Highly developed written and verbal communication skills, capable of producing global communications to varied audiences at all levels in both Practice Areas and Business Services. Excellent verbal and interpersonal communication skills; customer-facing interaction or consulting experience is a plus.

The ideal candidate will be CISSP certified or qualified, preferably with CISM.

At Clifford Chance, we place the client at the centre of everything we do. We seek people who are client-focused and motivated to exceed client expectations. We are looking for people who can demonstrate interest in understanding client priorities, are self-starters and team players, listen, question and deliver, are reliable and responsive, and demonstrate the highest level of ethics.
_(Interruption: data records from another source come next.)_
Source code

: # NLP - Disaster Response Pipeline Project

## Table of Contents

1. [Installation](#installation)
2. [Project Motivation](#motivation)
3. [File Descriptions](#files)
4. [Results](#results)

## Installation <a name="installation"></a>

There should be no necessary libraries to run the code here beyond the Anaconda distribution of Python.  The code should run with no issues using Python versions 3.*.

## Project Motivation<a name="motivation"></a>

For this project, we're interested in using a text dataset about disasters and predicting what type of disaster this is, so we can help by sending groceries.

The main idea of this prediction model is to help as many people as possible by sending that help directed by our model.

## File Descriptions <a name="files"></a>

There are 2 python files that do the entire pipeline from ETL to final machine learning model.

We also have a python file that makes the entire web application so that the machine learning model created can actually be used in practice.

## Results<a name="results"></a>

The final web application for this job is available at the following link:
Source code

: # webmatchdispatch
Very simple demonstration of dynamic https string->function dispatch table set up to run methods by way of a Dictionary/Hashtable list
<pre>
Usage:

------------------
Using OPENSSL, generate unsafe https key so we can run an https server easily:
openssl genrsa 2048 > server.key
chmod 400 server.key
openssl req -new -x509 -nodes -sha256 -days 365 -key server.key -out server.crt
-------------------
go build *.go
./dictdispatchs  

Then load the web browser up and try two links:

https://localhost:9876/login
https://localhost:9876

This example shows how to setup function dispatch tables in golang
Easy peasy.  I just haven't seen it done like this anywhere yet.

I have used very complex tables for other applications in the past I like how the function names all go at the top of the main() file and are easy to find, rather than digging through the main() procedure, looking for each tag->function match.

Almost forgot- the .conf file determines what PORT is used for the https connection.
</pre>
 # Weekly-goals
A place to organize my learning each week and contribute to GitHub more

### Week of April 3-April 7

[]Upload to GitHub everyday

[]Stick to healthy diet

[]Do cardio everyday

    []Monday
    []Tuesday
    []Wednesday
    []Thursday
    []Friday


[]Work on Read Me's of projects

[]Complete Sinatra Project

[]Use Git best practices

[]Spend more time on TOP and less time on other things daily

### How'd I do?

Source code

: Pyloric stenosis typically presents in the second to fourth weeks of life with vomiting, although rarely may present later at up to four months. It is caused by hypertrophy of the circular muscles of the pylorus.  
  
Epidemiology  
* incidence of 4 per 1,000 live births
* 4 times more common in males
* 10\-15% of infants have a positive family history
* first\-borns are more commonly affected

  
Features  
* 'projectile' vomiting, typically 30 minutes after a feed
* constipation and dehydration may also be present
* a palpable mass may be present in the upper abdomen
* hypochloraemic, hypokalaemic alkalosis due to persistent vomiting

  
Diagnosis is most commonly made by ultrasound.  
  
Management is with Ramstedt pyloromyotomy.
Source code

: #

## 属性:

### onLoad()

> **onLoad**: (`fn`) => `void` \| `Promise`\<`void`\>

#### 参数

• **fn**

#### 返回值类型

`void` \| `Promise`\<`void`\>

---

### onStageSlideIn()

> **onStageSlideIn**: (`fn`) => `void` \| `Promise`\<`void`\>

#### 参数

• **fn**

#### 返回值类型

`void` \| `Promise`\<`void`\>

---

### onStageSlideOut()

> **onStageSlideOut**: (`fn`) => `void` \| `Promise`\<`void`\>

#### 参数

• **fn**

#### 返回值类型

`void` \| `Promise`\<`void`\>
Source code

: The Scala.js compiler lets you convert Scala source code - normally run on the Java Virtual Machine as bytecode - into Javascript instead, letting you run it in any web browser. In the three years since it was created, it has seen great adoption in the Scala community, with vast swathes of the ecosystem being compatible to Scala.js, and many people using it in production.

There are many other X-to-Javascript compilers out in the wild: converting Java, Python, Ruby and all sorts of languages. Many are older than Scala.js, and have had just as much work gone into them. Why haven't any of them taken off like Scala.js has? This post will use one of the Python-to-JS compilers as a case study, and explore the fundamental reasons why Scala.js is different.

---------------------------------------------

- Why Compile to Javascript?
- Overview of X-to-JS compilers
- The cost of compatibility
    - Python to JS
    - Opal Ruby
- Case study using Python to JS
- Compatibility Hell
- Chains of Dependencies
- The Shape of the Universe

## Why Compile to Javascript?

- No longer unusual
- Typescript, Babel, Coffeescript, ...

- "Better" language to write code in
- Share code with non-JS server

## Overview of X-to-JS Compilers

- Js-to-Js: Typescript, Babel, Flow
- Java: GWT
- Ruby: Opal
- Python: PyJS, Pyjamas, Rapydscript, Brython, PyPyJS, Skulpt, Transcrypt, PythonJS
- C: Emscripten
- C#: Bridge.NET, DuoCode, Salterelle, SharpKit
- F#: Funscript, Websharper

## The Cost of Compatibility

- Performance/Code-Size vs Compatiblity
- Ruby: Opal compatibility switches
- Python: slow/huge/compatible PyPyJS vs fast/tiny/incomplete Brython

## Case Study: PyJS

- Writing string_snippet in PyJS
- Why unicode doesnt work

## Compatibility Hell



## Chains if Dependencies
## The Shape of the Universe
This role follows a balanced hybrid working approach; you will be supported to work in a hybrid way with a minimum expectation of 50% of time in the office.

We offer a broad range of benefits to support personal and professional life. For specifics in the UK, please visit our What We Offer page on our career site.

We are committed to treating all employees and applicants fairly and equally regardless of gender, gender identity, race, disability, religious belief, sexual orientation, age, or other attributes. We have employee networks and strive for equality of opportunity, aspiration and experience for everyone who works in our firm.